*EXERCISE REQUIREMENTS*
Look over the material for the string "Styles". Copy every line where it turns up.
◆ ◆ ◆ ◆ ◆
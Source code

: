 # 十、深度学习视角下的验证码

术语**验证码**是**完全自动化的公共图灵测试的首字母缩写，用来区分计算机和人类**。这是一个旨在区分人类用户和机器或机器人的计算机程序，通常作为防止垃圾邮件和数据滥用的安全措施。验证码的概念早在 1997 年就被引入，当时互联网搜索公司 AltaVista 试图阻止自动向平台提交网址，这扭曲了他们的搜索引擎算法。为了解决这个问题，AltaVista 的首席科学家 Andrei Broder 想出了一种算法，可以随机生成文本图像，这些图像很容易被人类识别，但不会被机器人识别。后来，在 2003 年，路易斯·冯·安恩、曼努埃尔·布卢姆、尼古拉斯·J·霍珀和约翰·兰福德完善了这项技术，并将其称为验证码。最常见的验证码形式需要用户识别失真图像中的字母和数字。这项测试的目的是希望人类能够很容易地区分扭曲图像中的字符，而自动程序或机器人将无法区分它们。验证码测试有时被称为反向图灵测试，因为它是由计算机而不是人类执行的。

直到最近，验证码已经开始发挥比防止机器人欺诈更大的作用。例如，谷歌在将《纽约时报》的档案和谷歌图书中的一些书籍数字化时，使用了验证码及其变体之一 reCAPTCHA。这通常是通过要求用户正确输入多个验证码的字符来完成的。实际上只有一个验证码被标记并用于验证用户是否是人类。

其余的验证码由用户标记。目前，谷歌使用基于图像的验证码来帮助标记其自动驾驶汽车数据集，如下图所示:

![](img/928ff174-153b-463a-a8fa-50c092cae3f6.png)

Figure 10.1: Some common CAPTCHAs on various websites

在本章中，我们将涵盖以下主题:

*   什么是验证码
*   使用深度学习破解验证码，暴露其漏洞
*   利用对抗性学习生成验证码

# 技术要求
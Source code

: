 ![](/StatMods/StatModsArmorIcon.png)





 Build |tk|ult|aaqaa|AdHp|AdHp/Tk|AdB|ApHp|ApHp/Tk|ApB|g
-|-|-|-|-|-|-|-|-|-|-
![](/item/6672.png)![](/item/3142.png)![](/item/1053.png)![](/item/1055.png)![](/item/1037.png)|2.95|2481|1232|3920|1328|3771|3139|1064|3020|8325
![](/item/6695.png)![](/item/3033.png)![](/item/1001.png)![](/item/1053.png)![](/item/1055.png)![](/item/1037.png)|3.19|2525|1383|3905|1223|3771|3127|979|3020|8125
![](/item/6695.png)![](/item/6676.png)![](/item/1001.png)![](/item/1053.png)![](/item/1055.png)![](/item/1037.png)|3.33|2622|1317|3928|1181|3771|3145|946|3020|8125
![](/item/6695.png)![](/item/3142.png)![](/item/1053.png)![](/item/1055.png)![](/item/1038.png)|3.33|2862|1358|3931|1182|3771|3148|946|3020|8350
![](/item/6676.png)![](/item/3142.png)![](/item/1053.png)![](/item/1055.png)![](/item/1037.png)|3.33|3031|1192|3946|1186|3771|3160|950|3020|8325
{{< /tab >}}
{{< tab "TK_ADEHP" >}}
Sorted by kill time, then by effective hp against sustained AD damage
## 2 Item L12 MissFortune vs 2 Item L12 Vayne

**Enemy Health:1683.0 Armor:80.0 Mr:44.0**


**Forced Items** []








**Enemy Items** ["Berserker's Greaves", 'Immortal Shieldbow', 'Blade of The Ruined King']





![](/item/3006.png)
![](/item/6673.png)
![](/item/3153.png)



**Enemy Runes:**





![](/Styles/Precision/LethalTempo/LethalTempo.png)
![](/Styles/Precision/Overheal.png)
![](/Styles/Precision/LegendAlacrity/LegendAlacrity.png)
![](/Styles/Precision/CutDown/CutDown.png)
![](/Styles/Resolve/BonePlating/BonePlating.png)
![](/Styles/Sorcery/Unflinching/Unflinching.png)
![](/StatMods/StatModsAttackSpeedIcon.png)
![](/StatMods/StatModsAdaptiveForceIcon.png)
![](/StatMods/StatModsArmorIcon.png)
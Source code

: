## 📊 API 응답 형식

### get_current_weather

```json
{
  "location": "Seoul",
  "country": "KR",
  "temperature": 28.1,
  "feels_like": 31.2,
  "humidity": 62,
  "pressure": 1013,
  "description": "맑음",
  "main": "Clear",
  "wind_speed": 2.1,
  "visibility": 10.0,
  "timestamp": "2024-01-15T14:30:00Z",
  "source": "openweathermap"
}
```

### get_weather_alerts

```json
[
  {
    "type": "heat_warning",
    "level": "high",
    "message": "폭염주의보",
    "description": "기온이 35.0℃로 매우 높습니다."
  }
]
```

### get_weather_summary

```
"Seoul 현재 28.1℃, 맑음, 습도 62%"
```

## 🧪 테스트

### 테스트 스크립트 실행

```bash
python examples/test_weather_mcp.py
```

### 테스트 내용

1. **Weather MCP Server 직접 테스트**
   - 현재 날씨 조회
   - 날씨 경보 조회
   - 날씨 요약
◆ ◆ ◆ ◆ ◆
*SOLUTION FOR THIS TASK*
![](/Styles/Precision/LethalTempo/LethalTempo.png)
![](/Styles/Precision/Overheal.png)
![](/Styles/Precision/LegendAlacrity/LegendAlacrity.png)
![](/Styles/Precision/CutDown/CutDown.png)
![](/Styles/Resolve/BonePlating/BonePlating.png)
![](/Styles/Sorcery/Unflinching/Unflinching.png)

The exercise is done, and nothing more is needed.